In early December, 280,000 of these devil bots went live during a 12-hour period.
If you’re running some mining rigs, make sure to check your configurations regularly. Satori, a botnet known to target Internet of things (IoT) devices such as routers and security cameras is now targeting miners—inconspicuously switching the owner’s wallet address to one that belongs to the hacker, effectively robbing the miner of his coin earnings. This is unprecedented, according to a report by Netlab 360, since previous malware target information to infiltrate wallets themselves and rob funds from there.
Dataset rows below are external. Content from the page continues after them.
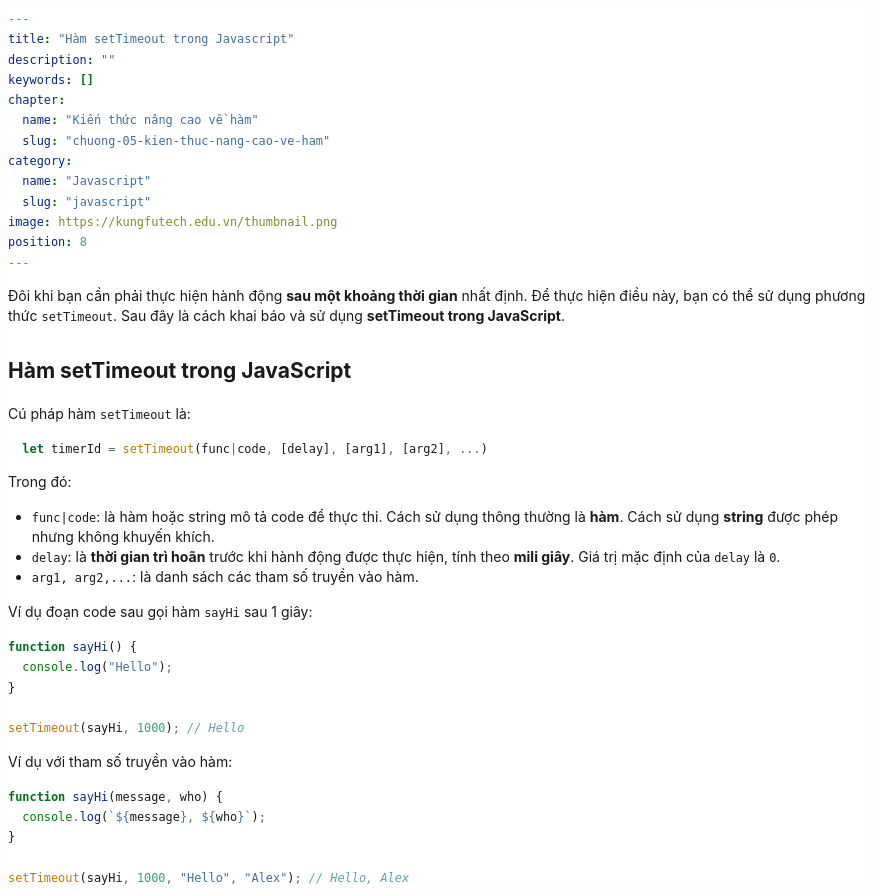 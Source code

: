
 ```yaml
---
title: "Hàm setTimeout trong Javascript"
description: ""
keywords: []
chapter:
  name: "Kiến thức nâng cao về hàm"
  slug: "chuong-05-kien-thuc-nang-cao-ve-ham"
category:
  name: "Javascript"
  slug: "javascript"
image: https://kungfutech.edu.vn/thumbnail.png
position: 8
---
```


Đôi khi bạn cần phải thực hiện hành động **sau một khoảng thời gian** nhất định. Để thực hiện điều này, bạn có thể sử dụng phương thức `setTimeout`. Sau đây là cách khai báo và sử dụng **setTimeout trong JavaScript**.

## Hàm setTimeout trong JavaScript

Cú pháp hàm `setTimeout` là:

```js
  let timerId = setTimeout(func|code, [delay], [arg1], [arg2], ...)
```

Trong đó:

- `func|code`: là hàm hoặc string mô tả code để thực thi. Cách sử dụng thông thường là **hàm**. Cách sử dụng **string** được phép nhưng không khuyến khích.
- `delay`: là **thời gian trì hoãn** trước khi hành động được thực hiện, tính theo **mili giây**. Giá trị mặc định của `delay` là `0`.
- `arg1, arg2,...`: là danh sách các tham số truyền vào hàm.

Ví dụ đoạn code sau gọi hàm `sayHi` sau 1 giây:

```js
function sayHi() {
  console.log("Hello");
}

setTimeout(sayHi, 1000); // Hello
```

Ví dụ với tham số truyền vào hàm:

```js
function sayHi(message, who) {
  console.log(`${message}, ${who}`);
}

setTimeout(sayHi, 1000, "Hello", "Alex"); // Hello, Alex
```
“What really stands out is something we had never seen before, this new variant actually hacks into various mining hosts on the internet (mostly windows devices) via their management port 3333 that runs Claymore Miner software, and replaces the wallet address on the hosts with its own wallet address,” they wrote in a post last week.
The new strain of worm-style malware, dubbed Satori.Coin.Robber, is breaking into miners’ systems configuration through a vulnerability in the Claymore Miner software for Windows, and has been targeting ether (ETH) earnings. Eerily, the author of the malicious code even sends the infected miners a message in an attempt to steer them from purging out the malware.
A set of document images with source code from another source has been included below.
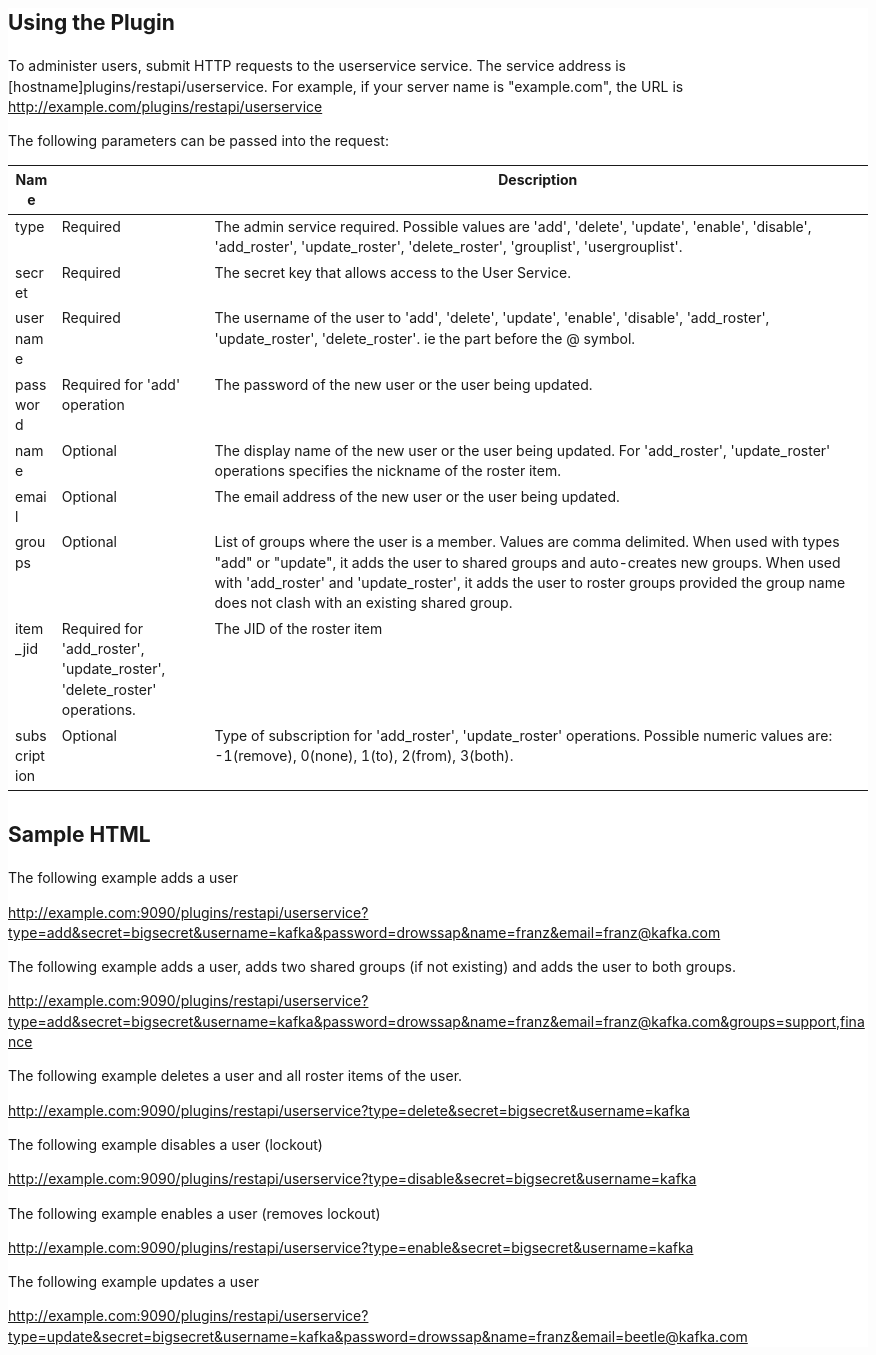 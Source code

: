 ## Using the Plugin

To administer users, submit HTTP requests to the userservice service. The service address is [hostname]plugins/restapi/userservice. For example, if your server name is "example.com", the URL is http://example.com/plugins/restapi/userservice

The following parameters can be passed into the request:

Name|	               			| Description| 
--------- | ------------------ | -------------- 
type|	Required	 | The admin service required. Possible values are 'add', 'delete', 'update', 'enable', 'disable', 'add_roster', 'update_roster', 'delete_roster', 'grouplist', 'usergrouplist'.
secret |	Required	 | The secret key that allows access to the User Service.
username|	Required	 | The username of the user to 'add', 'delete', 'update', 'enable', 'disable', 'add_roster', 'update_roster', 'delete_roster'. ie the part before the @ symbol.
password |	Required for 'add' operation | The password of the new user or the user being updated.
name|	Optional| The display name of the new user or the user being updated. For 'add_roster', 'update_roster' operations specifies the nickname of the roster item.
email|	Optional|The email address of the new user or the user being updated.
groups|	Optional| List of groups where the user is a member. Values are comma delimited. When used with types "add" or "update", it adds the user to shared groups and auto-creates new groups. When used with 'add_roster' and 'update_roster', it adds the user to roster groups provided the group name does not clash with an existing shared group.
item_jid |	Required for 'add_roster', 'update_roster', 'delete_roster' operations.| The JID of the roster item
subscription | Optional | Type of subscription for 'add_roster', 'update_roster' operations. Possible numeric values are: -1(remove), 0(none), 1(to), 2(from), 3(both).

## Sample HTML
The following example adds a user

http://example.com:9090/plugins/restapi/userservice?type=add&secret=bigsecret&username=kafka&password=drowssap&name=franz&email=franz@kafka.com

The following example adds a user, adds two shared groups (if not existing) and adds the user to both groups.

http://example.com:9090/plugins/restapi/userservice?type=add&secret=bigsecret&username=kafka&password=drowssap&name=franz&email=franz@kafka.com&groups=support,finance

The following example deletes a user and all roster items of the user.

http://example.com:9090/plugins/restapi/userservice?type=delete&secret=bigsecret&username=kafka

The following example disables a user (lockout)

http://example.com:9090/plugins/restapi/userservice?type=disable&secret=bigsecret&username=kafka

The following example enables a user (removes lockout)

http://example.com:9090/plugins/restapi/userservice?type=enable&secret=bigsecret&username=kafka

The following example updates a user

http://example.com:9090/plugins/restapi/userservice?type=update&secret=bigsecret&username=kafka&password=drowssap&name=franz&email=beetle@kafka.com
Netlab 360 says that the malware was actually deployed en masse in December, with over 280,000 bots going live from different IP’s within a 12-hour period, which means there could be far more by now. Even more disturbingly, a report from ZDNet says that the malware code for the nasty botnet’s predecessor—which targets Huawei devices—was circulated like some giveaway over the holidays. Whether Satori.Coin.Robber was circulated, and how widely is yet to be known. But Netlab 360 says there was a spike in scanning activity consistent with the Coin Robber early January.
We will post an update on how to resolve the issue for those who are infected.